Expression of SMAD1 was studied by immunohistochemistry on a phenotypically and genotypically well characterized collective of 76 patients uniformly treated with rituximab, cyclophosphamide, doxorubicin hydrochloride, vincristine sulfate, and prednisone every 14 days (R-CHOP-14) and prospectively followed in the Swiss Group for Clinical Cancer Research 38/07 clinical trial (ClinicalTrials.gov NCT00544219)¹⁷  and on a retrospective collective of 184 primary DLBCL treated with rituximab-free regimens (mainly CHOP),¹⁸  of which 74 patients had complete (and compatible with the former patients’) follow-up data. The primary polyclonal antibody (CellSignaling cs9743) was diluted 1:40 and incubated for 20 minutes in an automated immunostainer (Benchmark, Ventana/Roche) after heat-induced antigen retrieval with the CC1 buffer for 40 minutes.

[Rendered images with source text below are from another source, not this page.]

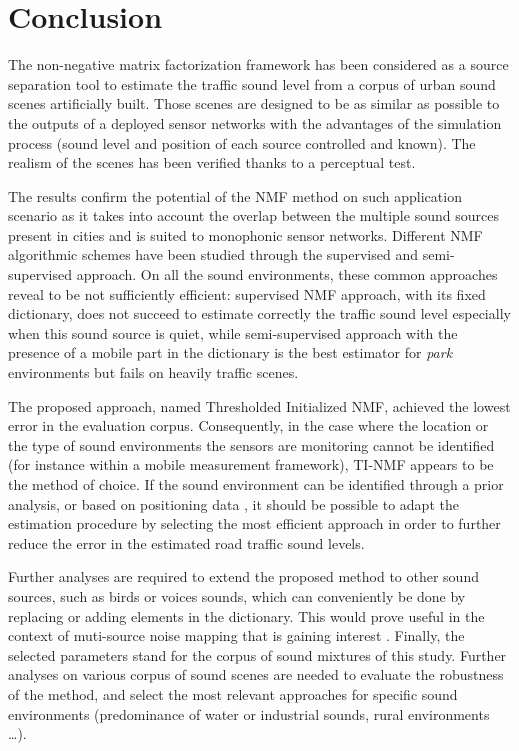 \documentclass[review,5p,twocolumn,sort&compress,times]{elsarticle}
\begin{document}
\section{Conclusion}

The non-negative matrix factorization framework has been considered as a source separation tool to estimate the traffic sound level  from a corpus of urban sound scenes artificially built. Those scenes are designed to be as similar as possible to the outputs of a deployed sensor networks with the advantages of the simulation process (sound level and position of each source controlled and known). The realism of the scenes has been verified thanks to a perceptual test.

The results confirm the potential of the NMF method on such application scenario as it takes into account the overlap between the multiple sound sources present in cities and is suited to monophonic sensor networks. Different NMF algorithmic schemes have been studied through the supervised and semi-supervised approach. On all the sound environments, these common approaches reveal to be not sufficiently efficient: supervised NMF approach, with its fixed dictionary, does not succeed to estimate correctly the traffic sound level especially when this sound source is quiet, while semi-supervised approach with the presence of a mobile part in the dictionary is the best estimator for \textit{park} environments but fails on heavily traffic scenes.

The proposed approach, named Thresholded Initialized NMF, achieved the lowest error in the evaluation corpus. Consequently, in the case where the location or the type of sound environments the sensors are monitoring cannot be identified (for instance within a mobile measurement framework), TI-NMF appears to be the method of choice. If the sound environment can be identified through a prior analysis, or based on positioning data \cite{can2015noise,lavandier2016urban}, it should be possible to adapt the estimation procedure by selecting the most efficient approach in order to further reduce the error in the estimated road traffic sound levels.

Further analyses are required to extend the proposed method to other sound sources, such as birds or voices sounds, which can conveniently be done by replacing or adding elements in the dictionary. This would prove useful in the context of muti-source noise mapping that is  gaining interest \cite{aumond2017Probabilistic, aletta2015soundscape}. Finally, the selected parameters stand for the corpus of sound mixtures of this study. Further analyses on various corpus of sound scenes are needed to evaluate the robustness of the method, and select the most relevant approaches for specific sound environments (predominance of water or industrial sounds, rural environments \dots).
\end{document}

All statistical analyses were performed using Graph Pad Prism software. Graphs represent means plus standard error of the mean (SEM) of at least 2 independent experiments for cell culture work and medians for mouse experiments unless otherwise indicated in the figure legend. Statistical analysis was performed using 2-tailed Student t test for in vitro assays and 2-tailed Mann-Whitney U test for in vivo studies as well as 2-tailed Fisher’s exact test for correlations of mutational status and SMAD1 expression in the patient cohort.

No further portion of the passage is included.